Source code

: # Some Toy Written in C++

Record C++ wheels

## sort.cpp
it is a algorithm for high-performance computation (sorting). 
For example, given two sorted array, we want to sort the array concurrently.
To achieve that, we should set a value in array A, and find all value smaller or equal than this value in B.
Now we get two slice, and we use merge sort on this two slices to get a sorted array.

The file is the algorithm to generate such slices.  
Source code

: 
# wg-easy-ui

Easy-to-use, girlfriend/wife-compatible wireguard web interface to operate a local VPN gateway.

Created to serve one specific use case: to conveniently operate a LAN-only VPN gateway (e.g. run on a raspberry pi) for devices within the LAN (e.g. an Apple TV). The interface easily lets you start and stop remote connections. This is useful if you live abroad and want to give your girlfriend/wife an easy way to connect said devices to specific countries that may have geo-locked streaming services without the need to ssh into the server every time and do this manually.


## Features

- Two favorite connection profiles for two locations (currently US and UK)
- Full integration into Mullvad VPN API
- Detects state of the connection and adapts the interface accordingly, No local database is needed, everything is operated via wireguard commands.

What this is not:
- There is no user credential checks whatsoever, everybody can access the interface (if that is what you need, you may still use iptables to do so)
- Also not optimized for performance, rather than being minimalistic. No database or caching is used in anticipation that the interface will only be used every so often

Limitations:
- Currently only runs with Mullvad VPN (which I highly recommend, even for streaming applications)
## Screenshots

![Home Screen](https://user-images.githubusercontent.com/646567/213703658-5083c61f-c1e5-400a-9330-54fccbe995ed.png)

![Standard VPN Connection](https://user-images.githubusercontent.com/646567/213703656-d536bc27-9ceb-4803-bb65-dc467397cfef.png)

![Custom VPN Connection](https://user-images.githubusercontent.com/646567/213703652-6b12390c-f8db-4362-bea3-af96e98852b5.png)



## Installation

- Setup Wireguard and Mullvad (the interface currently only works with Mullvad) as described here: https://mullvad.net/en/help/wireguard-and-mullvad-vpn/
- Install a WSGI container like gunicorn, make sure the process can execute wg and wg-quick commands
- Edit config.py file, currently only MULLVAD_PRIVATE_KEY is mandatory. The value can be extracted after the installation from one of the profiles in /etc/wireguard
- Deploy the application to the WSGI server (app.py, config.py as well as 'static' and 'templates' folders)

[TASK TO CARRY OUT]
Filter the entries down to the lines containing "commands". Copy each of those lines.

[ANSWER SECTION]
- Detects state of the connection and adapts the interface accordingly, No local database is needed, everything is operated via wireguard commands.
- Install a WSGI container like gunicorn, make sure the process can execute wg and wg-quick commands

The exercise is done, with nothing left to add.